# Taurus PT709 Erratic Trigger Force



## Scott9mm (Jul 2, 2012)

I'd like to compare experiences/discoveries with other Taurus PT709/740 owners/shooters/smiths.

My 709 started exhibiting erratic trigger force and by that I mean the required trigger pull would vary anywhere between 3 lb and 10 lb. I understand that this is no target pistol but I found that wide variation disconcerting; I was particularly concerned about the very light force measurements. I have read of others with heavy triggers (like 9 lb) who sent their gun back to Taurus for repair and were generally happy with the result although the repair tickets were pretty vague about what was replaced/adjusted/repaired. My problem seems different to the extent the force varies shot-to-shot. Given that the problem is intermittent I cannot be sure exactly when it began.

As an aside, Taurus previously replaced the front sight and the barrel (and maybe other things) because the pistol shot low and I replaced the extractor which cured an incomplete extraction/jamming problem. Other than this trigger force issue, the pistol is now reliable so I'm reluctant to send it back to Taurus again.

Prior to this problem I had removed the firing pin (striker) assembly a few times for cleaning, etc. and I think this may be related. The owners manual advises not to disassemble the slide (which would include removing the striker). The striker/firing pin rides inside a plastic sleeve and that sleeve controls the vertical position of the firing pin lug with respect to the frame and the sear. The plastic sleeve also rubs against the Taurus Locking mechanism when removing the firing pin assembly and it takes a bit of force to push the firing pin assembly out of the slide. 
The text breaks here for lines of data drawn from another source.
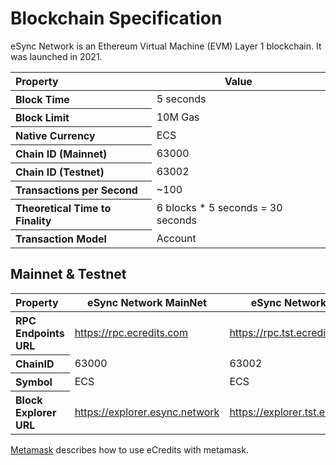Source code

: # Blockchain Specification

eSync Network is an Ethereum Virtual Machine (EVM) Layer 1 blockchain. It was launched in 2021. 

<table>
<thead>
<tr><th align="left">Property</th><th>Value</th></tr>
</thead>
<tbody>
<tr><th align="left">Block Time</th><td>5 seconds</td></tr>
<tr><th align="left">Block Limit</th><td>10M Gas</td></tr>
<tr><th align="left">Native Currency</th><td>ECS</td></tr>
<tr><th align="left">Chain ID (Mainnet)</th><td>63000</td></tr>
<tr><th align="left">Chain ID (Testnet)</th><td>63002</td></tr>
<tr><th align="left">Transactions per Second</th><td>~100</td></tr>
<tr><th align="left">Theoretical Time to Finality</th><td>6 blocks * 5 seconds = 30 seconds</td></tr>
<tr><th align="left">Transaction Model</th><td>Account</td></tr>
</tbody>
</table>

## Mainnet & Testnet

<table>
<thead>
<tr><th align="left">Property</th><th>eSync Network MainNet</th><th>eSync Network TestNet</th></tr>
</thead>
<tbody>
<tr><th align="left">RPC Endpoints URL</th><td><a href="https://rpc.ecredits.com">https://rpc.ecredits.com</a></td><td><a href="https://rpc.tst.ecredits.com">https://rpc.tst.ecredits.com</a></td></tr>
<tr><th align="left">ChainID</th><td>63000</td><td>63002</td></tr>
<tr><th align="left">Symbol</th><td>ECS</td><td>ECS</td></tr>
<tr><th align="left">Block Explorer URL</th><td><a href="https://explorer.esync.network">https://explorer.esync.network</a></td><td><a href="https://explorer.tst.esync.network">https://explorer.tst.esync.network</a></td></tr>
</tbody>
</table>

[Metamask](/tools/metamask) describes how to use eCredits with metamask.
So I think it's possible that this plastic sleeve was deformed in a way that causes the firing pin lug to press down against the sear causing the high forces. Also, sometimes the sear fails to catch the firing pin lug if the slide is racked very briskly (this has never happened with ammo loaded). I suspect the plastic sleeve may cause the firing pin lug to be too low causing it to strike the sear prematurely, sometimes causing it to bounce and not fully engage the lug (sometimes missing it entirely) or to catch the lug squarely but also press down with excessive force making sear release difficult

I have read in many places that the 709 is supposed to have a great trigger so I think my gun has a problem. I would be interested in feedback from others who have experienced and (especially) solved 709 trigger issues.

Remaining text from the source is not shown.